[Collected data]
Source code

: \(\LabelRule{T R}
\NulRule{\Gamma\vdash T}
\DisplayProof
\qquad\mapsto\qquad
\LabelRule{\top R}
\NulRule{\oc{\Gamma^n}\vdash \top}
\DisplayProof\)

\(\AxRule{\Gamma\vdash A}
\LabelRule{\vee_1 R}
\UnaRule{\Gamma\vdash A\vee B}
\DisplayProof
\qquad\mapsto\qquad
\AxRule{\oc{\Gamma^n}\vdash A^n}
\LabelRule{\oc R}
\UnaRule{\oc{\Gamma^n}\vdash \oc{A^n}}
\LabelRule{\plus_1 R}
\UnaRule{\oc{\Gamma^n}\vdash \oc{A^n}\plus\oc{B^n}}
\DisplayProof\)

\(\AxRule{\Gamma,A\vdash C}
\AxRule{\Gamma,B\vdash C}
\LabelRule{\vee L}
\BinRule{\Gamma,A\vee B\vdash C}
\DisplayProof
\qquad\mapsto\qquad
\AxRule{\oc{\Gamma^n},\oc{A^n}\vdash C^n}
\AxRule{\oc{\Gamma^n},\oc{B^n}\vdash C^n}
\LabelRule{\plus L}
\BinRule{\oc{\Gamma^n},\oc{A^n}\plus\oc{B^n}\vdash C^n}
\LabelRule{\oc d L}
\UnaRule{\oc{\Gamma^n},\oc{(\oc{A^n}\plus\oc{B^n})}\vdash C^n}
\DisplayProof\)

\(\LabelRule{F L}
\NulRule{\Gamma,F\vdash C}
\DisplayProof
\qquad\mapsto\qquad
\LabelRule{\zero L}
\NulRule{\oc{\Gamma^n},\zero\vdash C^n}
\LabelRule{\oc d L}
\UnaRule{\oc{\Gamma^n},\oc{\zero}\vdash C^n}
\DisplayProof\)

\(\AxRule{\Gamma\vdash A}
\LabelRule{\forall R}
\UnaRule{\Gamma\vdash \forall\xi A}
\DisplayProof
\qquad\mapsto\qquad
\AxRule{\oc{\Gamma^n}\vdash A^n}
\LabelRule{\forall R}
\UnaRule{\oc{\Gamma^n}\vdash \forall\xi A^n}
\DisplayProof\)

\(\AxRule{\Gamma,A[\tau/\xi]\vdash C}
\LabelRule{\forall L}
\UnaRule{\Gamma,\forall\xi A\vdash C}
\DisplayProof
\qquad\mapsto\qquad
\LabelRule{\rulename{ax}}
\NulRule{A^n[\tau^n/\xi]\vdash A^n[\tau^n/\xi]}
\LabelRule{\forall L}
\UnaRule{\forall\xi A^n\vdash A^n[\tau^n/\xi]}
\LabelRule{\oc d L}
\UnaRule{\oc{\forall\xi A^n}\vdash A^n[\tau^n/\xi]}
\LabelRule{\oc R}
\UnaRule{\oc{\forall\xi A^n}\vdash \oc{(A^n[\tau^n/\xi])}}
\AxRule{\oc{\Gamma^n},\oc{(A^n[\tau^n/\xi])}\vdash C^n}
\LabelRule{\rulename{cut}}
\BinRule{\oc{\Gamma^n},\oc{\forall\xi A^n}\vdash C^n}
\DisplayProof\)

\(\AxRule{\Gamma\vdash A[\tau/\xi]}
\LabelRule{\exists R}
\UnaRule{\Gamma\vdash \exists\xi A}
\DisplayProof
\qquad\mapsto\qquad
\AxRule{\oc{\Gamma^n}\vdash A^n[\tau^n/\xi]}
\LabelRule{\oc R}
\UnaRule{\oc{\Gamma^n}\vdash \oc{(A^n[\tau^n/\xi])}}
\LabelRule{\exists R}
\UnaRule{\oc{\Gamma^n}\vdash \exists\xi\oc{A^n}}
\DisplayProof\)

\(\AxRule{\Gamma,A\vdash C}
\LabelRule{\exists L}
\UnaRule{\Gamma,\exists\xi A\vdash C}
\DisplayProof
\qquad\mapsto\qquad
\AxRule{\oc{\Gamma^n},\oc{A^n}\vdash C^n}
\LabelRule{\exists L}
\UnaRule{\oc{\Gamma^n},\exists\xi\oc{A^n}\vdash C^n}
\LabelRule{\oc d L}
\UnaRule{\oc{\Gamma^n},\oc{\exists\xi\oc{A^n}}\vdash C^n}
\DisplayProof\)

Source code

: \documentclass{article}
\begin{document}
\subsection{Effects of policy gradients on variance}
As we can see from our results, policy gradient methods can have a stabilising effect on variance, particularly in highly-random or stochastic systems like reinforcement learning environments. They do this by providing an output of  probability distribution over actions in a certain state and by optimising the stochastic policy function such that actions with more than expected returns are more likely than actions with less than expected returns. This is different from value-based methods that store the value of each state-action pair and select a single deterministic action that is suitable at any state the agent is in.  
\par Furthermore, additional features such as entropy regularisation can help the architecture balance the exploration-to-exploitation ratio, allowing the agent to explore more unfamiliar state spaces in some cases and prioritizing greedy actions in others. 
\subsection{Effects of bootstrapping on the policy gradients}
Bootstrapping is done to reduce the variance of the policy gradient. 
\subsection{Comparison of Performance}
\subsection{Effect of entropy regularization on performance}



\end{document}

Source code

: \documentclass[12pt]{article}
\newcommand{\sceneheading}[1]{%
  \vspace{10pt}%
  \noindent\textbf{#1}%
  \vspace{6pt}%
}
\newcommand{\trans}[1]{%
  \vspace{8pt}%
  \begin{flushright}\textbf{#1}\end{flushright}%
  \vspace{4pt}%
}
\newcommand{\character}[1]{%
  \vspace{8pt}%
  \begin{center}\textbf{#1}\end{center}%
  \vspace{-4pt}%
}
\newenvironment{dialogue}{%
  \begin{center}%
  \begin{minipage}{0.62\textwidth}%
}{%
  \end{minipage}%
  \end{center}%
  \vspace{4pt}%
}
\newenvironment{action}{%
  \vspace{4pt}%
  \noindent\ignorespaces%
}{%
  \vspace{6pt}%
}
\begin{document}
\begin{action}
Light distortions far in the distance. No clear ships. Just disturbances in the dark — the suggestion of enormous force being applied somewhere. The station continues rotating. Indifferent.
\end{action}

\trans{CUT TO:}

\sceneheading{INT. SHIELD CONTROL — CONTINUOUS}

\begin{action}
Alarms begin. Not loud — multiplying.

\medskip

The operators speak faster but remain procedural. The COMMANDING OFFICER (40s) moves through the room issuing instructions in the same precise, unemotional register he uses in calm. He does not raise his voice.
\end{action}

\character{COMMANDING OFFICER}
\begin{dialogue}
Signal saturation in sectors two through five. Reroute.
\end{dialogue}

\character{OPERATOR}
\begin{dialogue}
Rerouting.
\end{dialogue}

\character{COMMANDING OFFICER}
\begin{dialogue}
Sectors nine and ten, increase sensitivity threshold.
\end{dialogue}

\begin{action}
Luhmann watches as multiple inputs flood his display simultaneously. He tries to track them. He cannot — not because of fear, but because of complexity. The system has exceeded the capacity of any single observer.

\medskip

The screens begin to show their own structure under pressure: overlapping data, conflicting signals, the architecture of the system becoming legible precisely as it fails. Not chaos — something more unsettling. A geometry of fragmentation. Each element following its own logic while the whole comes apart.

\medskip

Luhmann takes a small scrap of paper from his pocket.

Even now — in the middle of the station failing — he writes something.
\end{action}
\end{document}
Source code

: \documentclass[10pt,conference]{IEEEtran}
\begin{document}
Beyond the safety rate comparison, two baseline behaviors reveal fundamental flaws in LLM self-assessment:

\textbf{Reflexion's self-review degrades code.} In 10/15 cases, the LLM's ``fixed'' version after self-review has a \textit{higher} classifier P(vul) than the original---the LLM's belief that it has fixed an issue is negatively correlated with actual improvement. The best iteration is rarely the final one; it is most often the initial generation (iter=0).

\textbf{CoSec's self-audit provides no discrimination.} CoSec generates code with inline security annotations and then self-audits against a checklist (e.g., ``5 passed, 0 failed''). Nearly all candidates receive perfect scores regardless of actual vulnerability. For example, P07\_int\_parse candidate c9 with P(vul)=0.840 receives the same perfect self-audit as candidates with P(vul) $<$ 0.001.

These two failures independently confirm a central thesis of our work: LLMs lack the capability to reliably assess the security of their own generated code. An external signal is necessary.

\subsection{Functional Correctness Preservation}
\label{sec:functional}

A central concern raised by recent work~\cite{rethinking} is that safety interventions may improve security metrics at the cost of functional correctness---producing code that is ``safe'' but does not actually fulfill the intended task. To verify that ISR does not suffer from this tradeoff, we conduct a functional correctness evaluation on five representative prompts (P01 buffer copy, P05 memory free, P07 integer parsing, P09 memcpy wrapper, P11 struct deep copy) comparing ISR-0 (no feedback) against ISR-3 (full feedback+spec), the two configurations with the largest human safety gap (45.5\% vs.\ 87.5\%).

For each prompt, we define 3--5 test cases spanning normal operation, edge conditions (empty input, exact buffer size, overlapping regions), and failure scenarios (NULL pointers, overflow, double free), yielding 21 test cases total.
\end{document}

## GOAL OF THE EXERCISE
Show all lines in the entries above where the string "Luhmann" appears.

## ANSWER TO THE PROBLEM
Luhmann watches as multiple inputs flood his display simultaneously. He tries to track them. He cannot — not because of fear, but because of complexity. The system has exceeded the capacity of any single observer.
Luhmann takes a small scrap of paper from his pocket.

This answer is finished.